The other option is ensuring that women are perpetually in the nominations pool and thus a consistently available option for nominations. This is what President Carter did when he established panels for finding qualified circuit court judges in the 1970s (Goelzhauser 2016); what President George W. Bush did by looking for conservative women (Haire and Moyer 2015); and what Presidents Barack Obama and Joe Biden did when seeking nominees from non-traditional backgrounds (Kaplan 2018; Solberg and Diascro 2020). Initially, developing infrastructure to keep women in the nominations pool is costly (Cameron and Kastellec 2023), but that cost decreases as infrastructure hardens and the network built from it expands. Theoretically, if the pool is deep enough, seats do not need to be anchored and presidents can just select a candidate of any gender from the pool.

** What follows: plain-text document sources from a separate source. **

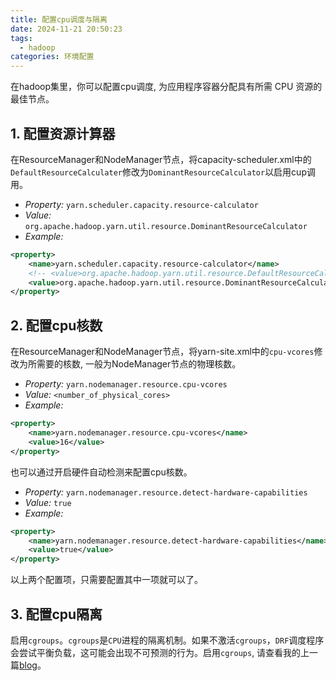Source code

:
 ```yaml
---
title: 配置cpu调度与隔离
date: 2024-11-21 20:50:23
tags:
  - hadoop
categories: 环境配置
---
```

在hadoop集里，你可以配置cpu调度, 为应用程序容器分配具有所需 CPU 资源的最佳节点。

## 1. 配置资源计算器

在ResourceManager和NodeManager节点，将capacity-scheduler.xml中的`DefaultResourceCalculater`修改为`DominantResourceCalculator`以启用cup调用。

* *Property:* `yarn.scheduler.capacity.resource-calculator`
* *Value:* `org.apache.hadoop.yarn.util.resource.DominantResourceCalculator`
* *Example:*

```xml
<property>
    <name>yarn.scheduler.capacity.resource-calculator</name>
    <!-- <value>org.apache.hadoop.yarn.util.resource.DefaultResourceCalculator</value> -->
    <value>org.apache.hadoop.yarn.util.resource.DominantResourceCalculator</value>
</property>
```

## 2. 配置cpu核数

在ResourceManager和NodeManager节点，将yarn-site.xml中的`cpu-vcores`修改为所需要的核数, 一般为NodeManager节点的物理核数。

* *Property:* `yarn.nodemanager.resource.cpu-vcores`
* *Value:* `<number_of_physical_cores>`
* *Example:*

```xml
<property>
    <name>yarn.nodemanager.resource.cpu-vcores</name>
    <value>16</value>
</property>
```

也可以通过开启硬件自动检测来配置cpu核数。

* *Property:* `yarn.nodemanager.resource.detect-hardware-capabilities`
* *Value:* `true`
* *Example:*

```xml
<property>
    <name>yarn.nodemanager.resource.detect-hardware-capabilities</name>
    <value>true</value>
</property>

```

以上两个配置项，只需要配置其中一项就可以了。

## 3. 配置cpu隔离

启用`cgroups`。`cgroups`是`CPU`进程的隔离机制。如果不激活`cgroups`，`DRF`调度程序会尝试平衡负载，这可能会出现不可预测的行为。启用`cgroups`, 请查看我的上一篇[blog](/2024/11/20/enable-cgroup2)。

Electoral incentives should drive the decision of which path to take, and partisan asymmetry suggests each party will follow a different one (Grossmann and Hopkins 2016). Democrats, who appeal to identity-based constituencies, feel pressure to put women into positions of power and reap electoral benefits for doing so (Crowder-Meyer and Cooperman 2018; Swers 2013). While Democrats have an advantage in identifying promising women who could be judges and thus have an easier time selecting women for judgeships (Boyd, Epstein and Martin 2010; Norgren 2018), they have also shown a willingness to increase women’s representation at the expense of ideological purity if the situation demands it (Asmussen 2011). Alternatively, Republicans, who care most about conservative credentials, focus more on a nominee’s ideological purity than on their identity (Bird and McGee 2022; Solowiej, Martinek and Brunell 2005). They acknowledge that nominating women is important (Asmussen 2011), make efforts to identify more women for judgeships (Greenhouse 2021), and will claim credit when a woman takes a seat (Dancey, Nelson and Ringsmuth 2020), but they also lack electoral incentives to compromise on ideology for the sake of increased representation (Crowder-Meyer and Cooperman 2018), and thus refuse to do so.
Consequently, we suspect that Democrats continuously appoint women to judgeships so they can reap the electoral benefits of putting women on the bench, while Republicans engage in seat maintenance in order to focus on finding conservative nominees to draw adoration from the party faithful. Such different strategies should yield divergent patterns in nominations, but still result in an overall increase in the number of women on the bench. As we show in Figure 2, nominations increase broadly over time, with Democrats consistently nominating more women to the bench than Republicans.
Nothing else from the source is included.